[Start of Attachment]
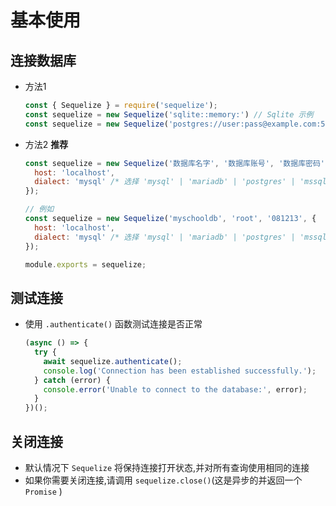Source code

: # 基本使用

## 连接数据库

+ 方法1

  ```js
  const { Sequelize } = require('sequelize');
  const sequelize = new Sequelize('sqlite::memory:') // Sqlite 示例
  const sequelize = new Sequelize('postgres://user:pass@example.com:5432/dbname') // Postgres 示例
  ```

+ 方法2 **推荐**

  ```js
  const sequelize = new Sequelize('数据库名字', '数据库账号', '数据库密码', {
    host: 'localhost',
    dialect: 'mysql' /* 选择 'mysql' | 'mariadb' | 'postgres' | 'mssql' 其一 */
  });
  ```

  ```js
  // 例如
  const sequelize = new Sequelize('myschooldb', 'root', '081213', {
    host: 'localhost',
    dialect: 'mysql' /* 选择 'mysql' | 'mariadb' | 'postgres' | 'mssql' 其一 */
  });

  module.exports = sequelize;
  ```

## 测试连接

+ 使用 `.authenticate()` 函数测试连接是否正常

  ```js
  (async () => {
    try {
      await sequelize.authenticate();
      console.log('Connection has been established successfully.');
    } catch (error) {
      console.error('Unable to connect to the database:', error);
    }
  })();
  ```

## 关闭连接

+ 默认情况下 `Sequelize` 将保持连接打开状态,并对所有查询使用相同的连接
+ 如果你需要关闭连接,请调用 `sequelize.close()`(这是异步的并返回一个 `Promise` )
[End of Attachment]
[Start of Attachment]
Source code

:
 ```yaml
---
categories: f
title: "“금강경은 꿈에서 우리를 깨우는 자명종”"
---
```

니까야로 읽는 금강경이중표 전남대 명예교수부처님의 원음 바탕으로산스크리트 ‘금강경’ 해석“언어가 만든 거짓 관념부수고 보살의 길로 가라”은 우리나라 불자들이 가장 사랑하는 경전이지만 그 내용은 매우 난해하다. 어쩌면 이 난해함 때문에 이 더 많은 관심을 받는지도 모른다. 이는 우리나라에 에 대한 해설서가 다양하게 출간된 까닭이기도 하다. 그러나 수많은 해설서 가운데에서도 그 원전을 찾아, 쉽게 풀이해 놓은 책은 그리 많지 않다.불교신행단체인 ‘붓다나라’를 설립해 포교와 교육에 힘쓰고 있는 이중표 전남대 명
[End of Attachment]
[Start of Attachment]
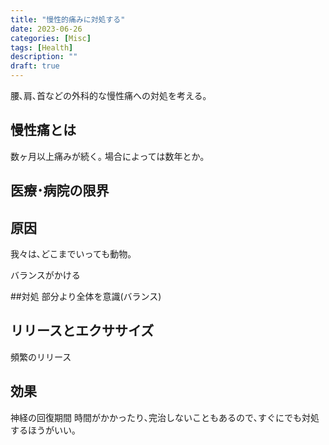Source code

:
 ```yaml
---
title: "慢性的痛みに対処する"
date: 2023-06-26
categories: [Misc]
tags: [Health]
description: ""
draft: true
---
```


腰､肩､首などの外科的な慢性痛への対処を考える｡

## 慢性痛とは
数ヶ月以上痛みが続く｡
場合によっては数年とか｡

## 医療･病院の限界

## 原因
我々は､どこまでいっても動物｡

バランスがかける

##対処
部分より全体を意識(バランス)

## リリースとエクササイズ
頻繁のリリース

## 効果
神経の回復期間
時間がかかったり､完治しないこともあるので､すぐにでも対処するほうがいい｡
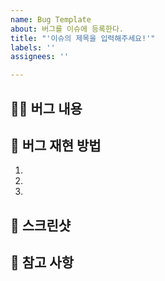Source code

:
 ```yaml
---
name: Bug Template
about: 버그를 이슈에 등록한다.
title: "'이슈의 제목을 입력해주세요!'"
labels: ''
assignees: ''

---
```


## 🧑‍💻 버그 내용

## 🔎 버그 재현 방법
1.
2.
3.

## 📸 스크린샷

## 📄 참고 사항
[End of Attachment]
_Task statement:_ Search the entries above for the string "const". Copy each line that holds it.

_Task result:_
  const { Sequelize } = require('sequelize');
  const sequelize = new Sequelize('sqlite::memory:') // Sqlite 示例
  const sequelize = new Sequelize('postgres://user:pass@example.com:5432/dbname') // Postgres 示例
  const sequelize = new Sequelize('数据库名字', '数据库账号', '数据库密码', {
  const sequelize = new Sequelize('myschooldb', 'root', '081213', {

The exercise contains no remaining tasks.